**Recorded information**

::::::

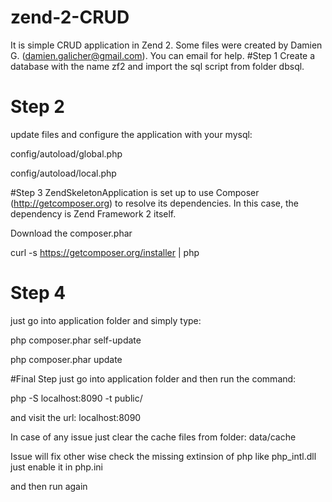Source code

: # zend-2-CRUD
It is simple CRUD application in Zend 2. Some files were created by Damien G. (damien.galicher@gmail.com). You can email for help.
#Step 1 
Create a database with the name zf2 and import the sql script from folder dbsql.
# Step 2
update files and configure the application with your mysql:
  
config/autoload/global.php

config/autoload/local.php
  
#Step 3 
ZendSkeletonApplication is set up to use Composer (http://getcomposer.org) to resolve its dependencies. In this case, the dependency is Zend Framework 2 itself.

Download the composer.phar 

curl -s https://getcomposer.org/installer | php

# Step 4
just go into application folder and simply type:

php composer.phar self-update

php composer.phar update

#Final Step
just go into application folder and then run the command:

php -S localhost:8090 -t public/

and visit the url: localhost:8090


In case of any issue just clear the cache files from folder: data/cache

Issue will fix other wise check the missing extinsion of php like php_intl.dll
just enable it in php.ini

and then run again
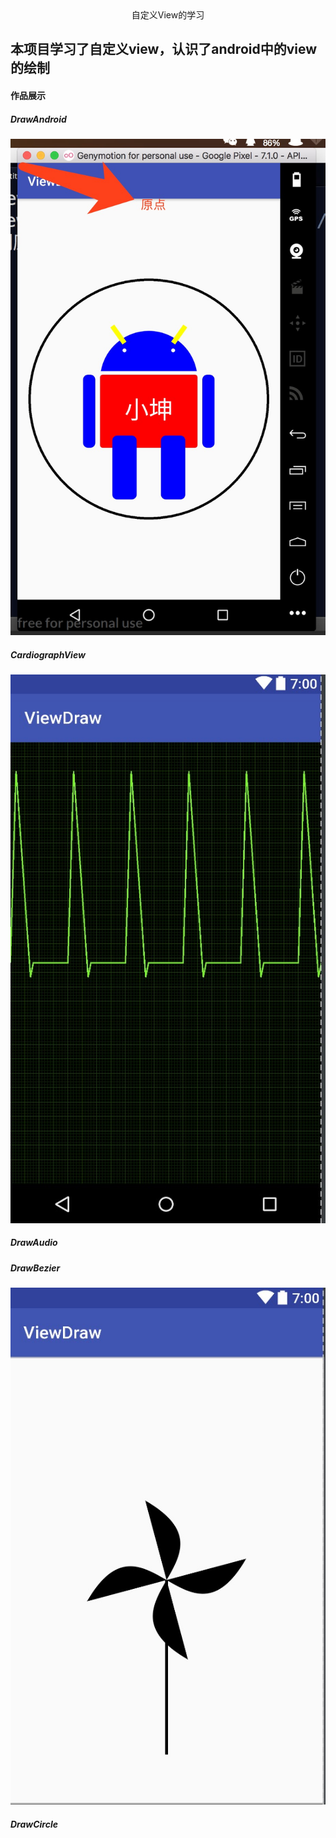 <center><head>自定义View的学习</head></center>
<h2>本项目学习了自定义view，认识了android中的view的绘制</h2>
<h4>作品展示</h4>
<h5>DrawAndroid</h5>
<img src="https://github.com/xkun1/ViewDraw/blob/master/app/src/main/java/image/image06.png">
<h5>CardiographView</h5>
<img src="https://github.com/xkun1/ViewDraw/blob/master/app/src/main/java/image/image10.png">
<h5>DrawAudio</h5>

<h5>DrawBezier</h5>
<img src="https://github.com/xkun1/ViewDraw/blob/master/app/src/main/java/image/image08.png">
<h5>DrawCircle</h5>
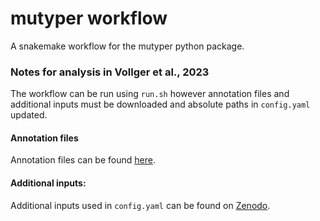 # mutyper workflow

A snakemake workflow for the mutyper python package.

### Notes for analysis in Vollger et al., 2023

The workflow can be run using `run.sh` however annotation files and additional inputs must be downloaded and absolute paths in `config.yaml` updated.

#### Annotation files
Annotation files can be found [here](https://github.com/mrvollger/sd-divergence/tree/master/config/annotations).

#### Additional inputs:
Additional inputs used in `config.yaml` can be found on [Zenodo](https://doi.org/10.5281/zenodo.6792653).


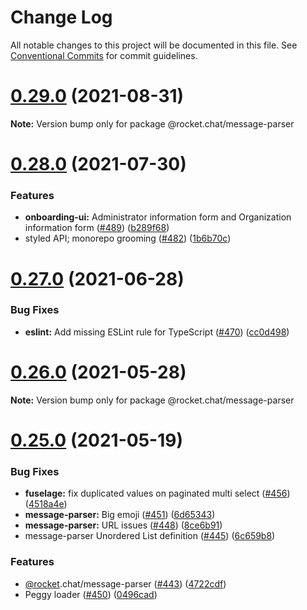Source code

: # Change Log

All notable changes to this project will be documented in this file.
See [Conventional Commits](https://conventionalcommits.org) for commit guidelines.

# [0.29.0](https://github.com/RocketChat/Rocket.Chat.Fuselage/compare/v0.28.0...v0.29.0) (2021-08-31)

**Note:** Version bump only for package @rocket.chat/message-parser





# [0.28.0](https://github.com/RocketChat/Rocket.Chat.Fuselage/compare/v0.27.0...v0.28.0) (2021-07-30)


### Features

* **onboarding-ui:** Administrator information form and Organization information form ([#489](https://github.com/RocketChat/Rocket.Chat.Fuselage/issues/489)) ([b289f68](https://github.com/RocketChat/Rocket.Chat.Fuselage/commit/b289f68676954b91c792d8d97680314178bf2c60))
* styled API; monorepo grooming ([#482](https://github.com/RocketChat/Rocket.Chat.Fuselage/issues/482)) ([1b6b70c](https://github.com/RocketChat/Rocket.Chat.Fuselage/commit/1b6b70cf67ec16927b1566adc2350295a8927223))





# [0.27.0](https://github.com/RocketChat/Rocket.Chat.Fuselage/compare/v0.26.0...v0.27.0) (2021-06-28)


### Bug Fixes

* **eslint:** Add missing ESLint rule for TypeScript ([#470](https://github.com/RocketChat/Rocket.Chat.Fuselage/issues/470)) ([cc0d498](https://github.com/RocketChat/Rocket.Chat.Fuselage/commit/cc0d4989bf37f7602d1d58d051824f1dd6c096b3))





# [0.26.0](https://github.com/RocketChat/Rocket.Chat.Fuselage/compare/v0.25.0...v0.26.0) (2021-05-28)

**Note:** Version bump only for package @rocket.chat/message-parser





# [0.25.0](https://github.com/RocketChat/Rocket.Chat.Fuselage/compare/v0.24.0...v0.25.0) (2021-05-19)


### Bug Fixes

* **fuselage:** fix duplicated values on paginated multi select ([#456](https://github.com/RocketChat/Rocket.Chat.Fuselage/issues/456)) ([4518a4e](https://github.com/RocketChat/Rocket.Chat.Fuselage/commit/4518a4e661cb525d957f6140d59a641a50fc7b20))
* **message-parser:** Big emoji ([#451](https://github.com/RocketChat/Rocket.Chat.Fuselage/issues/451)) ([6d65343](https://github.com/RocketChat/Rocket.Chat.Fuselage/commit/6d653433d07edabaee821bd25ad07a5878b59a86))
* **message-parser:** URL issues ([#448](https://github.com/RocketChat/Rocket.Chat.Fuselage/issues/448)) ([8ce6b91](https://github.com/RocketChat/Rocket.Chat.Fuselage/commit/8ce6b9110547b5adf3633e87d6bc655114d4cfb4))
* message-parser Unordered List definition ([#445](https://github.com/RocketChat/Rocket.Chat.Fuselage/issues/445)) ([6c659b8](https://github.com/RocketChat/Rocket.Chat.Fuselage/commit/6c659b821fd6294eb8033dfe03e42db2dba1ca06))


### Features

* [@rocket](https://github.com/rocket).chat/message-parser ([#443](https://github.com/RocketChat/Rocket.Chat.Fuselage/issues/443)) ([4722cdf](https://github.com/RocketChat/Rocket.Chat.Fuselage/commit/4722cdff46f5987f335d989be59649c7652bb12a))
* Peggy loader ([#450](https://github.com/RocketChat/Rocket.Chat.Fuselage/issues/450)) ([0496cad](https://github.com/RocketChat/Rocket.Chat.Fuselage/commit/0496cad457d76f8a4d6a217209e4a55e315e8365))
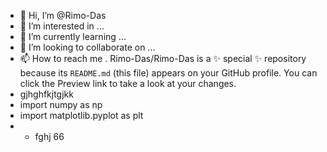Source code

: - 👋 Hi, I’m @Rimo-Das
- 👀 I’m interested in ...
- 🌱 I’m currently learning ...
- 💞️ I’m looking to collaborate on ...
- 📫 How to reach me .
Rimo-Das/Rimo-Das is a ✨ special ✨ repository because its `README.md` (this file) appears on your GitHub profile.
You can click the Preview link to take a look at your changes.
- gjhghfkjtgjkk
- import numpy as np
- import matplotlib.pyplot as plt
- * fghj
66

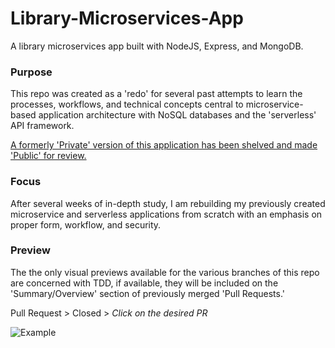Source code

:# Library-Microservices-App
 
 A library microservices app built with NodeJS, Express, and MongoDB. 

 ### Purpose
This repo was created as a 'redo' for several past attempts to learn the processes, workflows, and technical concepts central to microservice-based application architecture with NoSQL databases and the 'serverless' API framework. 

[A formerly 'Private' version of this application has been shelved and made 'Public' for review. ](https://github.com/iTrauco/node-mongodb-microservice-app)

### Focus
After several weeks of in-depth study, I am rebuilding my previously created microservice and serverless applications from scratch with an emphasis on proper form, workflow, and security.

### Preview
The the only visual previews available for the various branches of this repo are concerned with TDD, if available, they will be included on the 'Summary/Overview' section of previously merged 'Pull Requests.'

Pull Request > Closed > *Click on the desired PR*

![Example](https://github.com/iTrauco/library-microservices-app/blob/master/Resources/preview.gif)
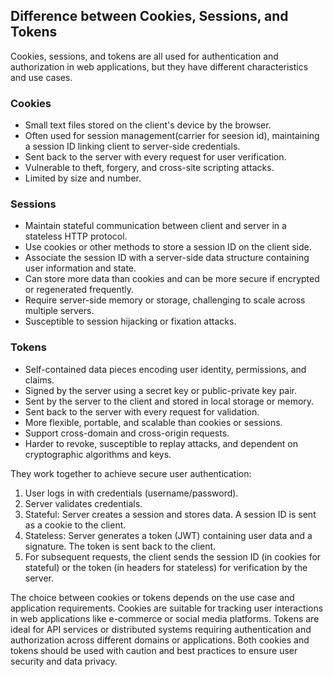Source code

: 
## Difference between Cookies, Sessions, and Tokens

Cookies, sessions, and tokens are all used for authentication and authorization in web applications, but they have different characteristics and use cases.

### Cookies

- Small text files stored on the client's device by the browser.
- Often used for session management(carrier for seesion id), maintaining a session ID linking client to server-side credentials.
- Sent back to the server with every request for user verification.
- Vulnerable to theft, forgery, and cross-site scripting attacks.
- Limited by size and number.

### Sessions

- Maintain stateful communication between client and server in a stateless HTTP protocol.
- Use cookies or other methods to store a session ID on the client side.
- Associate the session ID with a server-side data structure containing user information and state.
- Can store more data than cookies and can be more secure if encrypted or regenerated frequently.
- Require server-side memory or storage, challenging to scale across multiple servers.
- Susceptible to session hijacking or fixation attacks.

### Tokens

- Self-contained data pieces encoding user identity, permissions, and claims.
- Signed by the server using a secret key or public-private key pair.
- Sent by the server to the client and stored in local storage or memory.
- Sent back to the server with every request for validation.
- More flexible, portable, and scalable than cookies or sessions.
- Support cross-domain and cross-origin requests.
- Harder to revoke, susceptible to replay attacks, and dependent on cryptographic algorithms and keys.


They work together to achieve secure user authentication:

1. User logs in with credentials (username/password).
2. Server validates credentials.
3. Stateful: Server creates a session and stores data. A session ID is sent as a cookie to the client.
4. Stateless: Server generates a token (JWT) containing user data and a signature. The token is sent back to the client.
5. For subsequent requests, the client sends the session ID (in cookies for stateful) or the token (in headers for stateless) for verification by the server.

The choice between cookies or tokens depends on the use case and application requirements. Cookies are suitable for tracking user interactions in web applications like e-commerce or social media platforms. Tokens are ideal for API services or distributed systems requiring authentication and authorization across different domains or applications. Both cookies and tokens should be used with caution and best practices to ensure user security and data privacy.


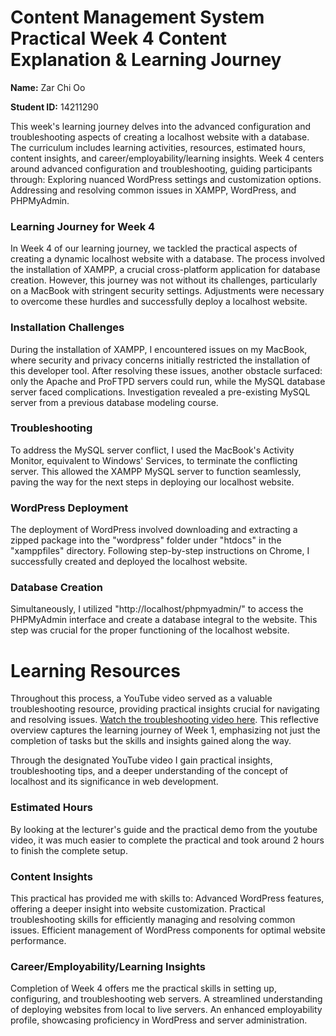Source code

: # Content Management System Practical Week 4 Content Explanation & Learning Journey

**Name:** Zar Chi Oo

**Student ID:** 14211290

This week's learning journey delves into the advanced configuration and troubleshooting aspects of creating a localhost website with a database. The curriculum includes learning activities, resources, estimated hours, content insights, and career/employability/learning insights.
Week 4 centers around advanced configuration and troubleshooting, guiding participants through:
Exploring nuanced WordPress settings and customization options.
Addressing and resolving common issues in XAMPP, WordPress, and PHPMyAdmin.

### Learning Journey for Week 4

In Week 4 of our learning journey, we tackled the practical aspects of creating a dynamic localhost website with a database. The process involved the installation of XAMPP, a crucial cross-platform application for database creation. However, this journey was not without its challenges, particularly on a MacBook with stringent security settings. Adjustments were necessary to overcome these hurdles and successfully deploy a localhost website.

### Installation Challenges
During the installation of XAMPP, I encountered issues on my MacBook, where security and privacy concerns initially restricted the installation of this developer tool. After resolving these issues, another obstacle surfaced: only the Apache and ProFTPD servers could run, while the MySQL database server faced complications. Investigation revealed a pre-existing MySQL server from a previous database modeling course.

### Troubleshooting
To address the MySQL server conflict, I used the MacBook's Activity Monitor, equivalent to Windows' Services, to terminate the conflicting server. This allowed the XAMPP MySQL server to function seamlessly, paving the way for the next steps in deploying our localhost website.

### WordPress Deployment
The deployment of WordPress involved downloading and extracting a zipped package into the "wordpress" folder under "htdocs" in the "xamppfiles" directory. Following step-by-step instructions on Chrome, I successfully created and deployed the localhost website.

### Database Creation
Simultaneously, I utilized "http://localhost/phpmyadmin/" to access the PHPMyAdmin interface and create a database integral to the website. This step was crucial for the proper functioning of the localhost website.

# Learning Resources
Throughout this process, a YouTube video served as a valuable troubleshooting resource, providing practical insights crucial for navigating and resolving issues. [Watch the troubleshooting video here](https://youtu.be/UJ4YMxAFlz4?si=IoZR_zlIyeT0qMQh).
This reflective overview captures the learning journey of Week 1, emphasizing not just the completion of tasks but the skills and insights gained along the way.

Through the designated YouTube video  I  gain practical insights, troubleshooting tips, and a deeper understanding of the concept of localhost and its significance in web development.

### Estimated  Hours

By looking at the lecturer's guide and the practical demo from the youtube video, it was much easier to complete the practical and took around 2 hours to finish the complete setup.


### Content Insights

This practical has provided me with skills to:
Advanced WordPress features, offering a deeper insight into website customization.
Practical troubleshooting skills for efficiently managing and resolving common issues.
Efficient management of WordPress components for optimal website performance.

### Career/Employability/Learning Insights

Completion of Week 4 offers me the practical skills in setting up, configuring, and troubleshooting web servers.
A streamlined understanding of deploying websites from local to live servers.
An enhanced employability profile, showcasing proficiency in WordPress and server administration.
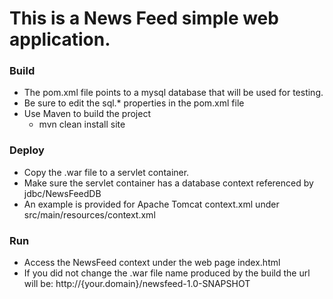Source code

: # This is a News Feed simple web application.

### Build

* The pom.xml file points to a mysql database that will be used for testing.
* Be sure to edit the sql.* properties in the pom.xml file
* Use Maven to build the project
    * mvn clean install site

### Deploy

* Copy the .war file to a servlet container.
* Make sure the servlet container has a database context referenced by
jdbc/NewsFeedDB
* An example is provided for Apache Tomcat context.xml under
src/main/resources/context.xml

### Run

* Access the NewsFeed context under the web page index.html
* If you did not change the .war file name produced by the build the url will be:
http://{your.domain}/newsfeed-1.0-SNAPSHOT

::::::

**Assigned task**
Search the listing for the word "understanding" and return each line that holds it.

**Completed exercise**
Through the designated YouTube video  I  gain practical insights, troubleshooting tips, and a deeper understanding of the concept of localhost and its significance in web development.
A streamlined understanding of deploying websites from local to live servers.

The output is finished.